**Directions for this task:**
Reproduce all of the entries below exactly, without a single change.
------
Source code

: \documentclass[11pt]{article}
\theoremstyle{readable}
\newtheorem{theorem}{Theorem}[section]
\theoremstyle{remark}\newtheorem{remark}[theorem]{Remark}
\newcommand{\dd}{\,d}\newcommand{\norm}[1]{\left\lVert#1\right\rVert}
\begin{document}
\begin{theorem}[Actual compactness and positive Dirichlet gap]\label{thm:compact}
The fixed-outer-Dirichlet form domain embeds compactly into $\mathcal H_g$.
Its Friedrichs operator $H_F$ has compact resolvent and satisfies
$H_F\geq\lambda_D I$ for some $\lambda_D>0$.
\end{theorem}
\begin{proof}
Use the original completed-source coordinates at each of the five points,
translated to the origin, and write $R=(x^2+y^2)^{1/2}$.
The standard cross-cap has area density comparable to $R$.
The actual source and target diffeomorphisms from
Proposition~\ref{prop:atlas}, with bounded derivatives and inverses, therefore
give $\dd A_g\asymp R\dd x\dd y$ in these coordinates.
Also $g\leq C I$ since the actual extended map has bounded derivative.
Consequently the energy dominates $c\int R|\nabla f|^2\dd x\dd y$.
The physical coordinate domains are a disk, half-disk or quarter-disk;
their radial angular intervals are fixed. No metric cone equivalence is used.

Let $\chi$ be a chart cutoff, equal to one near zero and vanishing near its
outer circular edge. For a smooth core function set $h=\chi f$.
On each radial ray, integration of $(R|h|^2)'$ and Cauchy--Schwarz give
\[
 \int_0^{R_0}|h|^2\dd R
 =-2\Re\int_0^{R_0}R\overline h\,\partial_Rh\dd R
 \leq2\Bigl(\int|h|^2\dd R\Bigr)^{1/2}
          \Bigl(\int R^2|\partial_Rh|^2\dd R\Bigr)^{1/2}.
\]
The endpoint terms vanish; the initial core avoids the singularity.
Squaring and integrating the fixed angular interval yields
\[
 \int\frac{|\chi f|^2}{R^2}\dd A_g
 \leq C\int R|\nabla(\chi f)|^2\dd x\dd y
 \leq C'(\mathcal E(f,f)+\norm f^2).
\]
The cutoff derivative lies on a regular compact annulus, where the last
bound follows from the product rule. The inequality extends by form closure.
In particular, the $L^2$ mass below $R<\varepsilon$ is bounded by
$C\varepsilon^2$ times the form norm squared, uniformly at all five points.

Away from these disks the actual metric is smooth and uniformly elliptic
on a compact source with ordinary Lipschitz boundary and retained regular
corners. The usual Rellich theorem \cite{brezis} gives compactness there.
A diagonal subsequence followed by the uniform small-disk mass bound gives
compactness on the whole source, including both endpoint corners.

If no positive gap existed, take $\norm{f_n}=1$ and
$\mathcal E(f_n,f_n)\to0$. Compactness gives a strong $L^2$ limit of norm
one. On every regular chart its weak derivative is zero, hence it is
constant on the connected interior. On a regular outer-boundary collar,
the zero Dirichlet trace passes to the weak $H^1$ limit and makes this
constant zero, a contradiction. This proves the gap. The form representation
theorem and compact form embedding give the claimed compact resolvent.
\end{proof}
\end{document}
------
**Answer for the task:**
Source code

: \documentclass[11pt]{article}
\theoremstyle{readable}
\newtheorem{theorem}{Theorem}[section]
\theoremstyle{remark}\newtheorem{remark}[theorem]{Remark}
\newcommand{\dd}{\,d}\newcommand{\norm}[1]{\left\lVert#1\right\rVert}
\begin{document}
\begin{theorem}[Actual compactness and positive Dirichlet gap]\label{thm:compact}
The fixed-outer-Dirichlet form domain embeds compactly into $\mathcal H_g$.
Its Friedrichs operator $H_F$ has compact resolvent and satisfies
$H_F\geq\lambda_D I$ for some $\lambda_D>0$.
\end{theorem}
\begin{proof}
Use the original completed-source coordinates at each of the five points,
translated to the origin, and write $R=(x^2+y^2)^{1/2}$.
The standard cross-cap has area density comparable to $R$.
The actual source and target diffeomorphisms from
Proposition~\ref{prop:atlas}, with bounded derivatives and inverses, therefore
give $\dd A_g\asymp R\dd x\dd y$ in these coordinates.
Also $g\leq C I$ since the actual extended map has bounded derivative.
Consequently the energy dominates $c\int R|\nabla f|^2\dd x\dd y$.
The physical coordinate domains are a disk, half-disk or quarter-disk;
their radial angular intervals are fixed. No metric cone equivalence is used.

Let $\chi$ be a chart cutoff, equal to one near zero and vanishing near its
outer circular edge. For a smooth core function set $h=\chi f$.
On each radial ray, integration of $(R|h|^2)'$ and Cauchy--Schwarz give
\[
 \int_0^{R_0}|h|^2\dd R
 =-2\Re\int_0^{R_0}R\overline h\,\partial_Rh\dd R
 \leq2\Bigl(\int|h|^2\dd R\Bigr)^{1/2}
          \Bigl(\int R^2|\partial_Rh|^2\dd R\Bigr)^{1/2}.
\]
The endpoint terms vanish; the initial core avoids the singularity.
Squaring and integrating the fixed angular interval yields
\[
 \int\frac{|\chi f|^2}{R^2}\dd A_g
 \leq C\int R|\nabla(\chi f)|^2\dd x\dd y
 \leq C'(\mathcal E(f,f)+\norm f^2).
\]
The cutoff derivative lies on a regular compact annulus, where the last
bound follows from the product rule. The inequality extends by form closure.
In particular, the $L^2$ mass below $R<\varepsilon$ is bounded by
$C\varepsilon^2$ times the form norm squared, uniformly at all five points.

Away from these disks the actual metric is smooth and uniformly elliptic
on a compact source with ordinary Lipschitz boundary and retained regular
corners. The usual Rellich theorem \cite{brezis} gives compactness there.
A diagonal subsequence followed by the uniform small-disk mass bound gives
compactness on the whole source, including both endpoint corners.

If no positive gap existed, take $\norm{f_n}=1$ and
$\mathcal E(f_n,f_n)\to0$. Compactness gives a strong $L^2$ limit of norm
one. On every regular chart its weak derivative is zero, hence it is
constant on the connected interior. On a regular outer-boundary collar,
the zero Dirichlet trace passes to the weak $H^1$ limit and makes this
constant zero, a contradiction. This proves the gap. The form representation
theorem and compact form embedding give the claimed compact resolvent.
\end{proof}
\end{document}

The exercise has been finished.